Kevin Prise Tracker @PriseTracker

When a Matthew Wolff swing impersonation goes wrong ... Kevin Prise just lost his club at the iconic par-3 17th @TPCSawgrass! 💦😂💦😂💦😂💦😂💦😂💦 Golf is hard. https://t.co/PXzVF2NZF7

The swing doesn't look like the kind of thing an ethical orthopedist is going to jump up and sing about. But Wolff and Gankas both insist there are no negative physical effects or implications, and Wolff has been injury-free since that touch football game. Regardless, Wolff has never suggested his swing would or should work for anyone else—that would go against his whole point.

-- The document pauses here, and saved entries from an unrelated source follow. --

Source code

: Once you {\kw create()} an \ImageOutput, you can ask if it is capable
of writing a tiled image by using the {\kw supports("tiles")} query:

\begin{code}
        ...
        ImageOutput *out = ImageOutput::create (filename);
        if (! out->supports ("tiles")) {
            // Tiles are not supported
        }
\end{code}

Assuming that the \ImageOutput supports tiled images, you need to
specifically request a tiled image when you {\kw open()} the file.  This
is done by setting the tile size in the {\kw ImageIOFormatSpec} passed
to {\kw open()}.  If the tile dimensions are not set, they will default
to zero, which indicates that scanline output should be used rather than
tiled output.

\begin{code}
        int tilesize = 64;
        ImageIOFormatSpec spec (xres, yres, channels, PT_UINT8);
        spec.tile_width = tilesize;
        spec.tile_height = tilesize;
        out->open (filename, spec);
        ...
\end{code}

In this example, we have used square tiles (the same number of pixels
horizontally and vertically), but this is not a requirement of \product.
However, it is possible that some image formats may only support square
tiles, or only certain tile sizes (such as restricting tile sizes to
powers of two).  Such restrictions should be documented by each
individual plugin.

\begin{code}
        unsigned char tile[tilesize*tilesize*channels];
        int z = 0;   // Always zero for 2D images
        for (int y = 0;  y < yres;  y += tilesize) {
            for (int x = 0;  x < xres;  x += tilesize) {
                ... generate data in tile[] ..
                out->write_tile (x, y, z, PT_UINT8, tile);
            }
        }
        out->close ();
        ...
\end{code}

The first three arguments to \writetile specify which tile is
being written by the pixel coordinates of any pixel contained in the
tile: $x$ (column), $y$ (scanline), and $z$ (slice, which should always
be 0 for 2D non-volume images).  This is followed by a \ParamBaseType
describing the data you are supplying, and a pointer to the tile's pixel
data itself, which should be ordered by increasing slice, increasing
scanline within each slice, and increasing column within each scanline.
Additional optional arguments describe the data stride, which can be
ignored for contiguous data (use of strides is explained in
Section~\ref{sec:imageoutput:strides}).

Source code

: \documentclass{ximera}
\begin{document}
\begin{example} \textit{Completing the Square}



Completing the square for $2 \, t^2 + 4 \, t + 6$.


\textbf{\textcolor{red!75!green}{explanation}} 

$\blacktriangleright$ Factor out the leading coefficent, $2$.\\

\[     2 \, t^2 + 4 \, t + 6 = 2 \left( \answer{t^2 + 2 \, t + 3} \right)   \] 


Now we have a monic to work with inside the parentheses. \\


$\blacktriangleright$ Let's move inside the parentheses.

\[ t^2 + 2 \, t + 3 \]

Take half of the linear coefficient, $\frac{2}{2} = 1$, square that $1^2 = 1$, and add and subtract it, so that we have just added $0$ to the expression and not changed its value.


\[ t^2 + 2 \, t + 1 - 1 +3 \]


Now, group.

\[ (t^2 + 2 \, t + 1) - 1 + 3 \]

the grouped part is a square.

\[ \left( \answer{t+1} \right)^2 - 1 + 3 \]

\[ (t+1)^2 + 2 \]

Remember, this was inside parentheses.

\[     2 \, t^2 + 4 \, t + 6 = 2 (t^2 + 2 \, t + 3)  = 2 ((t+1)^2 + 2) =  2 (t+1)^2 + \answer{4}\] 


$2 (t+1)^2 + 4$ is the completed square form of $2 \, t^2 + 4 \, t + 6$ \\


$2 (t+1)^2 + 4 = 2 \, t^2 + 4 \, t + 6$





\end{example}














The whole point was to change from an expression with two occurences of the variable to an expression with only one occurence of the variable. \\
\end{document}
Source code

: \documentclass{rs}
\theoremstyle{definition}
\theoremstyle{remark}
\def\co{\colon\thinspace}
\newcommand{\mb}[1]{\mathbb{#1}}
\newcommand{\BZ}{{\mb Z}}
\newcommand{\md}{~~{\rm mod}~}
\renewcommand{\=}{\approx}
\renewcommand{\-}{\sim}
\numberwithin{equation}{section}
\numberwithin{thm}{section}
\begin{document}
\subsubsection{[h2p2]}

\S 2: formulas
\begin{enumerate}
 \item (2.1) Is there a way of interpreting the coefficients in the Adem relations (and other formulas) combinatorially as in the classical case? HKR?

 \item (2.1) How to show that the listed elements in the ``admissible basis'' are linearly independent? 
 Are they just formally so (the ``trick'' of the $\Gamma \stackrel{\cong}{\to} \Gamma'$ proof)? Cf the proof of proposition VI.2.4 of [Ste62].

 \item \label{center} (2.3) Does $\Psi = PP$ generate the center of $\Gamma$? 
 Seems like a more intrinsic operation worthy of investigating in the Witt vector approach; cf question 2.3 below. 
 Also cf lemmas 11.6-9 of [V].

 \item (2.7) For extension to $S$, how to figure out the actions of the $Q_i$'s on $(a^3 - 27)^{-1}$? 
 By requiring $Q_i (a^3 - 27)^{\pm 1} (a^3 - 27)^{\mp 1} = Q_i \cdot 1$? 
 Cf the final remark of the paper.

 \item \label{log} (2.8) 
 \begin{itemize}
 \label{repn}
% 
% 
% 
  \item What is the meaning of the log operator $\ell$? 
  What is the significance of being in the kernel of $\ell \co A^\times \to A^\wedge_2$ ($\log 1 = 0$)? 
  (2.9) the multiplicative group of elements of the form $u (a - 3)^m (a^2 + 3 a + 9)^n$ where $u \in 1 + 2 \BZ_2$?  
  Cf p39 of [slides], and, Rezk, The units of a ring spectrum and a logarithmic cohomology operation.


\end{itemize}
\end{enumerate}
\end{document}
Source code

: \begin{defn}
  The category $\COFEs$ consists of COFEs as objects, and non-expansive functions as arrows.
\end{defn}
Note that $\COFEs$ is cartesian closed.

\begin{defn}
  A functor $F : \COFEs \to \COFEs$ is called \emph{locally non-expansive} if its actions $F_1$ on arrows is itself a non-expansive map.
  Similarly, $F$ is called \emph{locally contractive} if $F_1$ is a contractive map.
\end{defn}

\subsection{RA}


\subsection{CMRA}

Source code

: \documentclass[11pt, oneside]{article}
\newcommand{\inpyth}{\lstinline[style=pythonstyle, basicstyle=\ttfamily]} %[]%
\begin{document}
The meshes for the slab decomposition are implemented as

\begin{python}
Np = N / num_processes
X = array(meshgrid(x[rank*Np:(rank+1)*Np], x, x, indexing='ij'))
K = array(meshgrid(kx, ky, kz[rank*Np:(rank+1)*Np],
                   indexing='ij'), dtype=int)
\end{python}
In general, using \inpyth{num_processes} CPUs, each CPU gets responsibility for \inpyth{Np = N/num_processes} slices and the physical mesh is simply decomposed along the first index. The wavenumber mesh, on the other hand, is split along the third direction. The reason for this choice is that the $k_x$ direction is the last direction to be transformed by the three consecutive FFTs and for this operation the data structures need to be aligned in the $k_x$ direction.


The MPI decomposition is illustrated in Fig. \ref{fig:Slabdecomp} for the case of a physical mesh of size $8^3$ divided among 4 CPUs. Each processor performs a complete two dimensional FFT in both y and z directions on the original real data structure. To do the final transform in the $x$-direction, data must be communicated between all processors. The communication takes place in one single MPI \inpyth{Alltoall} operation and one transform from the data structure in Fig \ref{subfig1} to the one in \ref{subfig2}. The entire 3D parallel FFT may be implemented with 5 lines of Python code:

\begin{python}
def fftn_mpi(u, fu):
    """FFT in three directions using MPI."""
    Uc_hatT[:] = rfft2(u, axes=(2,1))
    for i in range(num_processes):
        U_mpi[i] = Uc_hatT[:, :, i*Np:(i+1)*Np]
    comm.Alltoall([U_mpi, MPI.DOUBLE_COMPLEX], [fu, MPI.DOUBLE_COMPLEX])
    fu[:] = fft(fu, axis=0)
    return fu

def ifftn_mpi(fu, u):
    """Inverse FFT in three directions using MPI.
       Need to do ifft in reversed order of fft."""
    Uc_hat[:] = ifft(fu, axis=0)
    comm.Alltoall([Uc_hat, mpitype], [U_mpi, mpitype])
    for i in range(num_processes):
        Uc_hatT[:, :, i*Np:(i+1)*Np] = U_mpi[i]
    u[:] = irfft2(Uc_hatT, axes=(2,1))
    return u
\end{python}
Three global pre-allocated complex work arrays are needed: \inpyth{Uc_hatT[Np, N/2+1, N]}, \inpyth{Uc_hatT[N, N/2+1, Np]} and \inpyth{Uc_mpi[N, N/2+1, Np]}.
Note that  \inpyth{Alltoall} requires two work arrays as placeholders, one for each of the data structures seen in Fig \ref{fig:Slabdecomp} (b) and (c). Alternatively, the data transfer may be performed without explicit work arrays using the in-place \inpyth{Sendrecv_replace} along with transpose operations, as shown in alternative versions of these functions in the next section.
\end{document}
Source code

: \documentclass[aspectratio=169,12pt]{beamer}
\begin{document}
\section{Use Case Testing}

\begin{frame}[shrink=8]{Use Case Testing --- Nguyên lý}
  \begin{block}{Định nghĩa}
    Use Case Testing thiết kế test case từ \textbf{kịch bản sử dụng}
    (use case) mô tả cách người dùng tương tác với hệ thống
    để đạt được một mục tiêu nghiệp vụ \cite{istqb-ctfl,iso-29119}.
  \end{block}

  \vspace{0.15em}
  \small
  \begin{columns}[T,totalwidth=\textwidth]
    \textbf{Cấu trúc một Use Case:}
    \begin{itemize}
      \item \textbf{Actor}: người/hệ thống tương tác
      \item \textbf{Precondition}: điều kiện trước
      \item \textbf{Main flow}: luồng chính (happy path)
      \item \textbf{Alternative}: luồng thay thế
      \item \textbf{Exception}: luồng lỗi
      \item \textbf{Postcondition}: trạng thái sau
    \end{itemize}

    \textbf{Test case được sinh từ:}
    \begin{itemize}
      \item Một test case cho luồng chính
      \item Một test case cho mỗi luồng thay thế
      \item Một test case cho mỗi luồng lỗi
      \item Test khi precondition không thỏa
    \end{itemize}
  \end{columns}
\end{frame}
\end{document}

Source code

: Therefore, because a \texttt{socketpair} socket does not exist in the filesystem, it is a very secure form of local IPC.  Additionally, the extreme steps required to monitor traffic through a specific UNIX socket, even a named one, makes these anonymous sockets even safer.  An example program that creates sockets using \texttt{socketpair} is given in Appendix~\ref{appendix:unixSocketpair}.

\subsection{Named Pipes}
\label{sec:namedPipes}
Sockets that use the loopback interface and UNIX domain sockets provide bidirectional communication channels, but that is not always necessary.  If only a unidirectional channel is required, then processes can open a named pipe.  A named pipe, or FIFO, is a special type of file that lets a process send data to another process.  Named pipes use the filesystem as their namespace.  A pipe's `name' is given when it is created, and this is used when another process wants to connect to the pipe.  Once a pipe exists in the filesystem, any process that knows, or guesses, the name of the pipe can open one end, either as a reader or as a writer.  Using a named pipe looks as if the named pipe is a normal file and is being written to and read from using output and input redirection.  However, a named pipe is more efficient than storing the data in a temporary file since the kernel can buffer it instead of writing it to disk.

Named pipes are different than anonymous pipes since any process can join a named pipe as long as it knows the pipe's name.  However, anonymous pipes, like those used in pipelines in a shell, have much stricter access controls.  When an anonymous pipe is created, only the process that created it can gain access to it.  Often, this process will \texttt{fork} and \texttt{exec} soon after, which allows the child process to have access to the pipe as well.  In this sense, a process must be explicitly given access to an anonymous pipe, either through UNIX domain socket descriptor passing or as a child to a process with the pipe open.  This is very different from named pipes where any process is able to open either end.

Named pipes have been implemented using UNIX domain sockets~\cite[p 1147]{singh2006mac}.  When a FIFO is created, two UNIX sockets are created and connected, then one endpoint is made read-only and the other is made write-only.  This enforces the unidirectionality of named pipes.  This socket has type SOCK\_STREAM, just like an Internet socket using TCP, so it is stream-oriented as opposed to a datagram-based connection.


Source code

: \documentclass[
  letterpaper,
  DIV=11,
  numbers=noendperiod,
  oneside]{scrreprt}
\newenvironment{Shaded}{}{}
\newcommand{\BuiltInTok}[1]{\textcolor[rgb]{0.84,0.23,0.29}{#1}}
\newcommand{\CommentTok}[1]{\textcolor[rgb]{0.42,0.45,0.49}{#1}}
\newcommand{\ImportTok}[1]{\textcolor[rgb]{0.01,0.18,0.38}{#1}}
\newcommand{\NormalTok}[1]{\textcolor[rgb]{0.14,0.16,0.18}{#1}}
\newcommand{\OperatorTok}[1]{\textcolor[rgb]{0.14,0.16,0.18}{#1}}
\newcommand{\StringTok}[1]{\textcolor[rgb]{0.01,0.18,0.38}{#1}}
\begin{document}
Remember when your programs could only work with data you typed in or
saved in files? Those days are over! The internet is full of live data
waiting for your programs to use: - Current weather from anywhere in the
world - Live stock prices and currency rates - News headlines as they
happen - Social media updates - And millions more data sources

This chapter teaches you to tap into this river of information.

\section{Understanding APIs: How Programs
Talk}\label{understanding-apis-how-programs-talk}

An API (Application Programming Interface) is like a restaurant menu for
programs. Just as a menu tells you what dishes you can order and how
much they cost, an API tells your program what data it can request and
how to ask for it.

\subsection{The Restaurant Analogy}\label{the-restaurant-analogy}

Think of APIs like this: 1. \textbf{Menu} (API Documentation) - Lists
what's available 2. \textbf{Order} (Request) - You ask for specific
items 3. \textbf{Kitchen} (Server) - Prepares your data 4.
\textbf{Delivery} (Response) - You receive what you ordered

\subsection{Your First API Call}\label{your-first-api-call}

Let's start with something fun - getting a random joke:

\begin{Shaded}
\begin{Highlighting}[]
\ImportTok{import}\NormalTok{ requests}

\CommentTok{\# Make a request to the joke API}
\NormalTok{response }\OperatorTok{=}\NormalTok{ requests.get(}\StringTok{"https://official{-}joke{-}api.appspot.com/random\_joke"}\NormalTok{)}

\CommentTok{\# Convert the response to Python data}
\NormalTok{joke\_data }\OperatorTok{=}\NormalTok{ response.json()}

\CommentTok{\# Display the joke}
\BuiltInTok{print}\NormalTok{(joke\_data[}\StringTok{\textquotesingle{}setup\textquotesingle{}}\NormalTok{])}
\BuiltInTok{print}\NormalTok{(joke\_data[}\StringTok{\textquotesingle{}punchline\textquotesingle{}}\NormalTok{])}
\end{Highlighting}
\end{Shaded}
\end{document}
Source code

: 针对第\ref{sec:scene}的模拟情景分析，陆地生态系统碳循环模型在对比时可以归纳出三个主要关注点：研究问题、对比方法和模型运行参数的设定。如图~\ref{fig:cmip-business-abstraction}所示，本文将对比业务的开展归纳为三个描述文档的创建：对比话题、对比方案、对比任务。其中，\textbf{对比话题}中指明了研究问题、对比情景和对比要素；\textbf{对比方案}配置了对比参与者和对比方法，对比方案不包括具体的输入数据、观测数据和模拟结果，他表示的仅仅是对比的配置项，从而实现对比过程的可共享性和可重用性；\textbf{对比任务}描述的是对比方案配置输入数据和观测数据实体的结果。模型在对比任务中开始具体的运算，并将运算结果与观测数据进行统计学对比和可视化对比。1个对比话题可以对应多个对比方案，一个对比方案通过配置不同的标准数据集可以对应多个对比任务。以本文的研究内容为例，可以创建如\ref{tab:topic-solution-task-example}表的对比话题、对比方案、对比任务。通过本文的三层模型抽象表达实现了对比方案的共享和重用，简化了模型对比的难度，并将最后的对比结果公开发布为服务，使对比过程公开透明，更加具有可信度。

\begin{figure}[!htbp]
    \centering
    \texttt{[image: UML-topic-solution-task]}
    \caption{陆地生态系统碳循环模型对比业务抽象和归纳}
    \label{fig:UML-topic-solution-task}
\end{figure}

All of this, and Wolff still says a Happy Gilmore comparison had never before occurred or been mentioned to him. If nothing else, it's clear he's seen the movie a few times.

"Happy Gilmore wasn't playing that well," he recalls with hilarious solemnity. "And Shooter McGavin said, 'You're not fit for this game.' And then you remember what happened from there. The message is belief and the realization that you don't have to do everything the way other people do it, as long as you put in the work. So, yeah. I can definitely see that parallel."

It's a fun story, but the reason he'll be there Sunday, and the reason so many people believe he could stay in places like that for a while, is summarized in the murmurs back in early spring, all those eons ago.

"Arnold Palmer said it best," says Hart, the tournament director. "You've got to own your own swing."